> [ASSIGNMENT]: Would you return, word for word, the lines of the data below from the line with "2. **[RESERVED]**" through the line with "S&P Dow Jones Indices LLC directly", and no others?

> [DATA PROVIDED]:
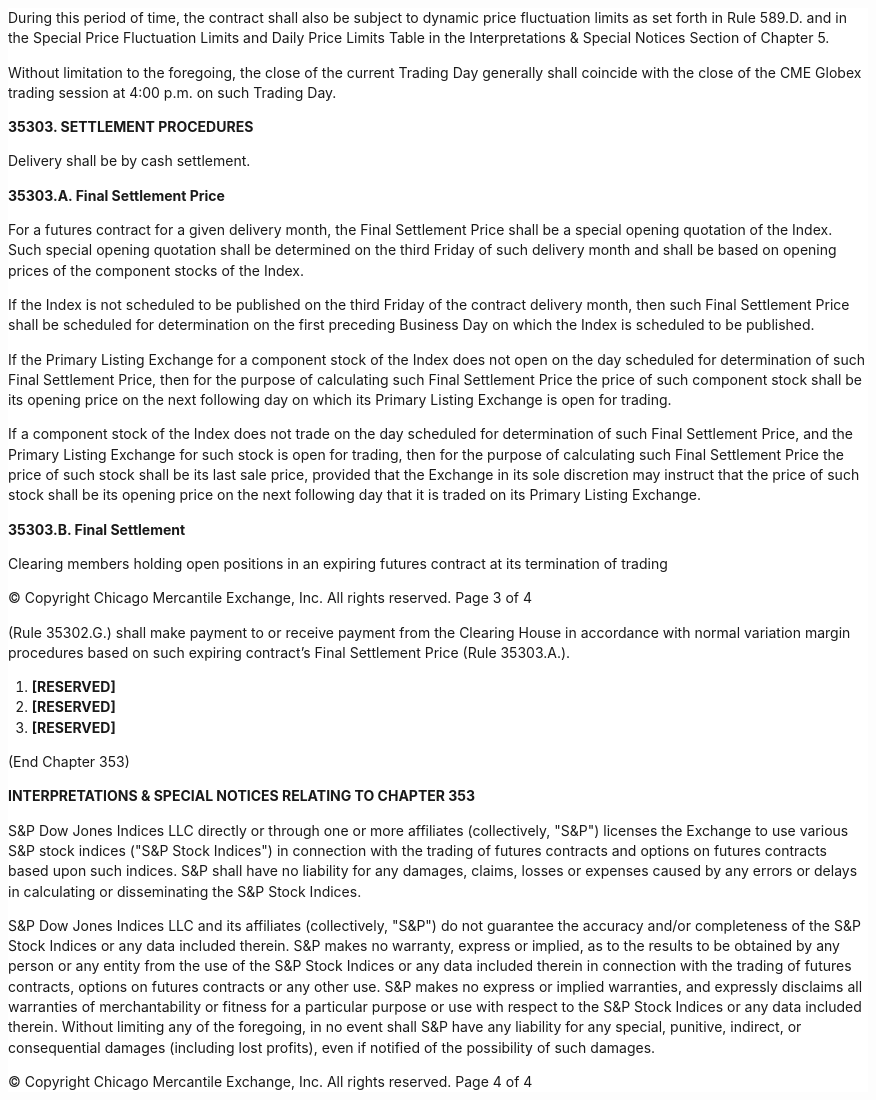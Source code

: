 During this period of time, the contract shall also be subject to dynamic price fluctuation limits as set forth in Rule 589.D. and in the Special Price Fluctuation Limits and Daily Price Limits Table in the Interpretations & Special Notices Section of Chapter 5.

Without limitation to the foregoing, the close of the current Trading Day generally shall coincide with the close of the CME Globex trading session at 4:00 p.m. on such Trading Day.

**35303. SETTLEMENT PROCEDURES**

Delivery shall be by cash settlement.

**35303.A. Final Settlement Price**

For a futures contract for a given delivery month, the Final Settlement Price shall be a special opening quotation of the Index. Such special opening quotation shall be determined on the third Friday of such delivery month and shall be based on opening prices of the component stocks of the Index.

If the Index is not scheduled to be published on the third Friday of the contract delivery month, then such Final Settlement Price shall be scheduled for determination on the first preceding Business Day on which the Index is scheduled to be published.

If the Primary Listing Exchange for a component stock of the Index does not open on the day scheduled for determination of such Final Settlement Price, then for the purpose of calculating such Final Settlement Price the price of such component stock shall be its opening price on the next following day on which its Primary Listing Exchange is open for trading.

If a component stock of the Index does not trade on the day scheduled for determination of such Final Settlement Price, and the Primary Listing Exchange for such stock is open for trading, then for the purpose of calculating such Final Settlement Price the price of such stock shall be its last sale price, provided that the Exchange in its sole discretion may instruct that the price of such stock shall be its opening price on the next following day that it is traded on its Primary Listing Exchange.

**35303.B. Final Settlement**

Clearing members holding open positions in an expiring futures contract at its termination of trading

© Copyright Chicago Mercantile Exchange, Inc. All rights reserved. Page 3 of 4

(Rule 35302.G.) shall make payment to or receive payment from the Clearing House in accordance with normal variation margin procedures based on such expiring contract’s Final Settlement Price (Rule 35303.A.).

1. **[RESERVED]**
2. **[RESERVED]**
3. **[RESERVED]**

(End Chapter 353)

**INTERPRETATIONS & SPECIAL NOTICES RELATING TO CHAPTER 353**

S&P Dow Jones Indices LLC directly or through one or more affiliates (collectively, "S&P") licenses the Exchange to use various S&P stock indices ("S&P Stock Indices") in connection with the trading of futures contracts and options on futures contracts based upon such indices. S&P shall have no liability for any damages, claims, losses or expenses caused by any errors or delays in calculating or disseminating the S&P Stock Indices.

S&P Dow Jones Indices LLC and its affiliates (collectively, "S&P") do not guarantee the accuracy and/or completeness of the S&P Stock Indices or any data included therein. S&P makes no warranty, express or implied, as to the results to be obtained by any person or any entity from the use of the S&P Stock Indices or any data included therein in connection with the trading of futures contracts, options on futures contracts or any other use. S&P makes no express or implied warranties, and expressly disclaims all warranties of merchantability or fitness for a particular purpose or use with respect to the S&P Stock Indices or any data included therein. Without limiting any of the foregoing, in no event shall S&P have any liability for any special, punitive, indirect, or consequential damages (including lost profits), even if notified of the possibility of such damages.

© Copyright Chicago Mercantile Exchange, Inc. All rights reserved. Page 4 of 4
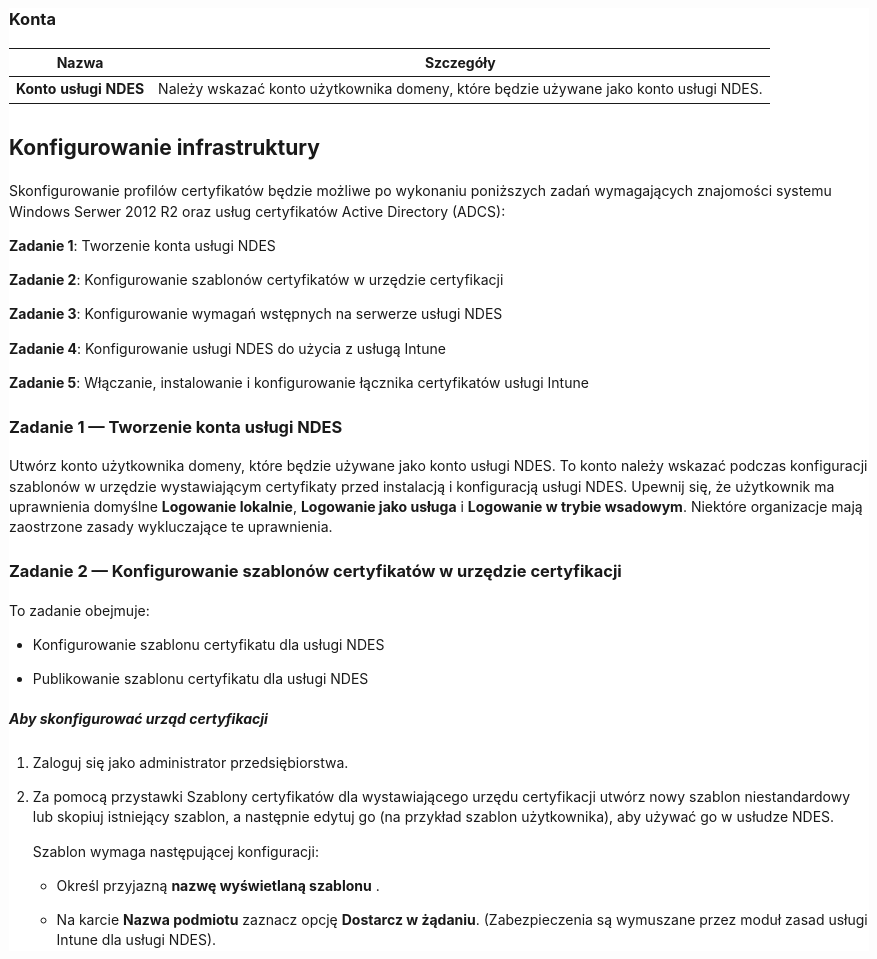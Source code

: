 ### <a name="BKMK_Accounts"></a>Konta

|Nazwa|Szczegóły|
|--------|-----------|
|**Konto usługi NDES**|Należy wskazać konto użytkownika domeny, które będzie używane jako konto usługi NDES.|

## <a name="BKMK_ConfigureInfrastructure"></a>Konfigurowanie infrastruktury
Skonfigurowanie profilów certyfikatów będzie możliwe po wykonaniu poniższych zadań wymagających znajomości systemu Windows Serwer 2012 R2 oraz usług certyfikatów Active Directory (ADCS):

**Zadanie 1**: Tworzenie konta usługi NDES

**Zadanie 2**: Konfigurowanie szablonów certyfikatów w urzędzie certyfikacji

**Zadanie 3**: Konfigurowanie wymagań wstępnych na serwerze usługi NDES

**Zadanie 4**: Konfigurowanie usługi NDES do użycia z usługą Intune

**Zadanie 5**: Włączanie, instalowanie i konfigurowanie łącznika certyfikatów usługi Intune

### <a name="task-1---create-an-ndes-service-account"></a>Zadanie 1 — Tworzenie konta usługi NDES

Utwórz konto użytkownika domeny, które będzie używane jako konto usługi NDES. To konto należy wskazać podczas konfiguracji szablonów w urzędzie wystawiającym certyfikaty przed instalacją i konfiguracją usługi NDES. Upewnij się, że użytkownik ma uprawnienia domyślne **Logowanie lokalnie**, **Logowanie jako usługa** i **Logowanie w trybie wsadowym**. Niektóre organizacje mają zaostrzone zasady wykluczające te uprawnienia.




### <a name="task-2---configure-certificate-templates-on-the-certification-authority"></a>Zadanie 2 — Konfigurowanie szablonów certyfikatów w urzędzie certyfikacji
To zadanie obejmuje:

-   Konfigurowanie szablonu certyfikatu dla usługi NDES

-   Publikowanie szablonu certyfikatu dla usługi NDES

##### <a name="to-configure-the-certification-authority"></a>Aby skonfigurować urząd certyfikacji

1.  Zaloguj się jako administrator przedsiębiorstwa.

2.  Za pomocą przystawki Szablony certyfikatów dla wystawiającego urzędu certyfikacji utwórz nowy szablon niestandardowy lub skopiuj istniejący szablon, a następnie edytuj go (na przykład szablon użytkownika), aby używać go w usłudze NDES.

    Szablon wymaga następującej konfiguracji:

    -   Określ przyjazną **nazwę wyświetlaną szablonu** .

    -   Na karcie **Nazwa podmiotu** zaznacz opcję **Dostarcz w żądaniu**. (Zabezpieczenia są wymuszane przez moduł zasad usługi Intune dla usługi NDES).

> [TASK RESPONSE]:
2. **[RESERVED]**
3. **[RESERVED]**

(End Chapter 353)

**INTERPRETATIONS & SPECIAL NOTICES RELATING TO CHAPTER 353**

S&P Dow Jones Indices LLC directly or through one or more affiliates (collectively, "S&P") licenses the Exchange to use various S&P stock indices ("S&P Stock Indices") in connection with the trading of futures contracts and options on futures contracts based upon such indices. S&P shall have no liability for any damages, claims, losses or expenses caused by any errors or delays in calculating or disseminating the S&P Stock Indices.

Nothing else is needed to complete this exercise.